Could you return every line of the records below that contains the word "large"?

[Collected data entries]
========================
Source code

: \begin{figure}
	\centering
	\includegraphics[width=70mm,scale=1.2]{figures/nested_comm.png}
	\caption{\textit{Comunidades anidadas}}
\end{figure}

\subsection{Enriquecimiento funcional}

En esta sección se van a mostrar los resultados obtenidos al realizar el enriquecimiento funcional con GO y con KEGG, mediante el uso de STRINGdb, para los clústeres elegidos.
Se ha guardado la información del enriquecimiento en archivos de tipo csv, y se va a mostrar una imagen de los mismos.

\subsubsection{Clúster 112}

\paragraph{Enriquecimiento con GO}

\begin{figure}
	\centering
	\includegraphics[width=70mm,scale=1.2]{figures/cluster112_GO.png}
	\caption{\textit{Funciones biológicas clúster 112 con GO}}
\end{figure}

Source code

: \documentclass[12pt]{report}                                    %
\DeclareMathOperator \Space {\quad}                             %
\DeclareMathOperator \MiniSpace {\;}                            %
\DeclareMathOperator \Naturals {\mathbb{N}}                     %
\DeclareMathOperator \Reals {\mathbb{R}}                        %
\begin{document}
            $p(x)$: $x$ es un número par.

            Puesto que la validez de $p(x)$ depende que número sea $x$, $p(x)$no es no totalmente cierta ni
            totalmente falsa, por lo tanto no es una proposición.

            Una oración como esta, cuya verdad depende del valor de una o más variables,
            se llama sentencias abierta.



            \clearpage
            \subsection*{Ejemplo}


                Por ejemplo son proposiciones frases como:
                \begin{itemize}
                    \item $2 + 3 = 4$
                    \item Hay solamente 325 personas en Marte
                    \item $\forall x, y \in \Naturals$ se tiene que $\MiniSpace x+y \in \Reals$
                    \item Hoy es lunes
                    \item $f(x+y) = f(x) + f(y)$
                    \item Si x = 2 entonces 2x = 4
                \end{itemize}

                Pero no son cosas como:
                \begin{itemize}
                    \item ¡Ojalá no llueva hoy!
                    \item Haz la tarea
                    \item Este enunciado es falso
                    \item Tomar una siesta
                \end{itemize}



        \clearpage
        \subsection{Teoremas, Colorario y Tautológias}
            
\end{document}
========================
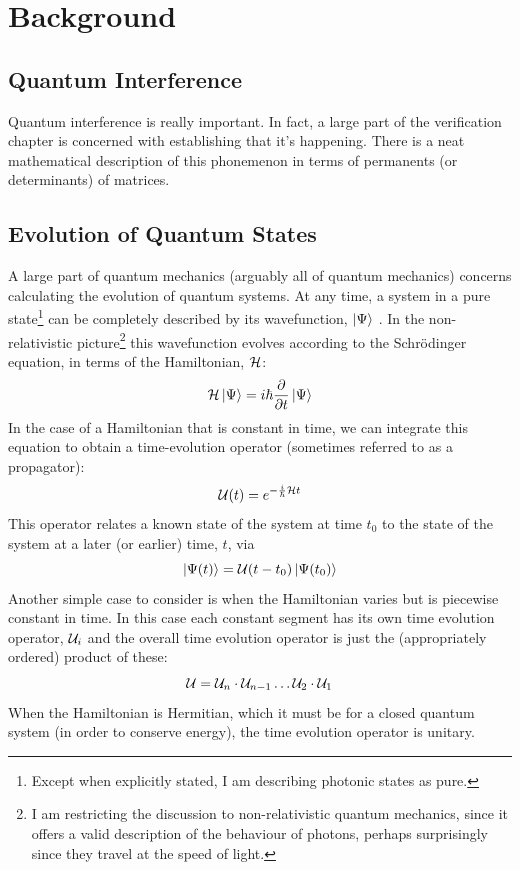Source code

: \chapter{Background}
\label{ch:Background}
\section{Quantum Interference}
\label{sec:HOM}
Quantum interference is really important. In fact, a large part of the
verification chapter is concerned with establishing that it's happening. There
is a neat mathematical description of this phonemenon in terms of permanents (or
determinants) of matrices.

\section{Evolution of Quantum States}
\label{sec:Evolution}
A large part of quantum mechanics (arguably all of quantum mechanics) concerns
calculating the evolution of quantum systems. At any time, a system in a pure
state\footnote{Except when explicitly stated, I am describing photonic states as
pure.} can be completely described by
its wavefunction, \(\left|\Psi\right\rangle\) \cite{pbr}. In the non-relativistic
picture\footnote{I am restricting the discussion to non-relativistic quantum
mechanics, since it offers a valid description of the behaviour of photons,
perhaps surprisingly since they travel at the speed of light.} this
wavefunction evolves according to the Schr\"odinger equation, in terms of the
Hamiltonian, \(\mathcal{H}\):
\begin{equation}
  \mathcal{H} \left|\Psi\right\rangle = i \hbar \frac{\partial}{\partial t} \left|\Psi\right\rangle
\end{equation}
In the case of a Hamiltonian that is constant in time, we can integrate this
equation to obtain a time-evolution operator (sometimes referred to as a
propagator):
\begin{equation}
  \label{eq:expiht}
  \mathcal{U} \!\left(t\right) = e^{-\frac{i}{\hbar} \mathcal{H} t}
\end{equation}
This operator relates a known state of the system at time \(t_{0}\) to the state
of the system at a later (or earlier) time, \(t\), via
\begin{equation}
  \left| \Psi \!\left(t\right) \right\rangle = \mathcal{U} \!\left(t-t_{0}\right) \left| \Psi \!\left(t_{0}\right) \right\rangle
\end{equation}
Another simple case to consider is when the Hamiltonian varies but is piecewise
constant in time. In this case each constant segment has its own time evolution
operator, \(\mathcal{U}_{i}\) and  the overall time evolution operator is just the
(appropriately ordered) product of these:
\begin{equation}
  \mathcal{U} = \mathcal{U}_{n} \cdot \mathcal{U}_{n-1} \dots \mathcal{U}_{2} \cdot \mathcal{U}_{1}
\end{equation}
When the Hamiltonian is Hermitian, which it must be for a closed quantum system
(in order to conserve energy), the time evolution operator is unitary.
========================
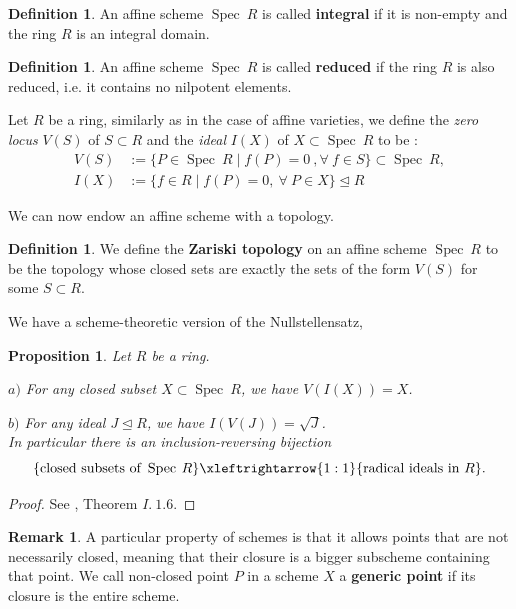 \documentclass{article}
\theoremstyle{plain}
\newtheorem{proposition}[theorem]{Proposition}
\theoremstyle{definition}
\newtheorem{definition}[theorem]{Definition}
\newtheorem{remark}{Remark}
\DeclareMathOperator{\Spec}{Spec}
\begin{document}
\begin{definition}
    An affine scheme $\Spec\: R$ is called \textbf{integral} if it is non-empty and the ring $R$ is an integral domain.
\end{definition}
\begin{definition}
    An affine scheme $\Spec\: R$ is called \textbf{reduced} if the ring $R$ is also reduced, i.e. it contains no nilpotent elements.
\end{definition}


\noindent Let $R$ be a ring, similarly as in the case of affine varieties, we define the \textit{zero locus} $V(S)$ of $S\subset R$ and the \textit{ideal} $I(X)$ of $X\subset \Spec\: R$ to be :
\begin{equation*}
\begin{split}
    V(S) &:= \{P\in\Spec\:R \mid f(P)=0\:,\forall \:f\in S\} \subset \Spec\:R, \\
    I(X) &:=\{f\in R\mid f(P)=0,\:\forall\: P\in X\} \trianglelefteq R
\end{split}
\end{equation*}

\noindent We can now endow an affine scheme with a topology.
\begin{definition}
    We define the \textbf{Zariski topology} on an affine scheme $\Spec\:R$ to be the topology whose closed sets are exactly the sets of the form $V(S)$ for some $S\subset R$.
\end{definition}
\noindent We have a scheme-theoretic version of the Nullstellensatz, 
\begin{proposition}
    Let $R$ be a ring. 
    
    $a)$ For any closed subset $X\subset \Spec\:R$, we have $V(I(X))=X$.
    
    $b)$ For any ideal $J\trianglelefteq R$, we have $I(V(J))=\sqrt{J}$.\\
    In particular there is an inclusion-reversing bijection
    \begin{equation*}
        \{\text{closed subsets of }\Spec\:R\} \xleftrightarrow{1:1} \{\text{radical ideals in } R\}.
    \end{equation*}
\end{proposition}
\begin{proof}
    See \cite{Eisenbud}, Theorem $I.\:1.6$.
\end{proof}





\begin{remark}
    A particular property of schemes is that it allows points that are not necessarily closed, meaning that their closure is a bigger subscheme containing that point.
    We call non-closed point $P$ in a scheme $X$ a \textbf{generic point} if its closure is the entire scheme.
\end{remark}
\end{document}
========================
### Solution for this exercise
Quantum interference is really important. In fact, a large part of the
A large part of quantum mechanics (arguably all of quantum mechanics) concerns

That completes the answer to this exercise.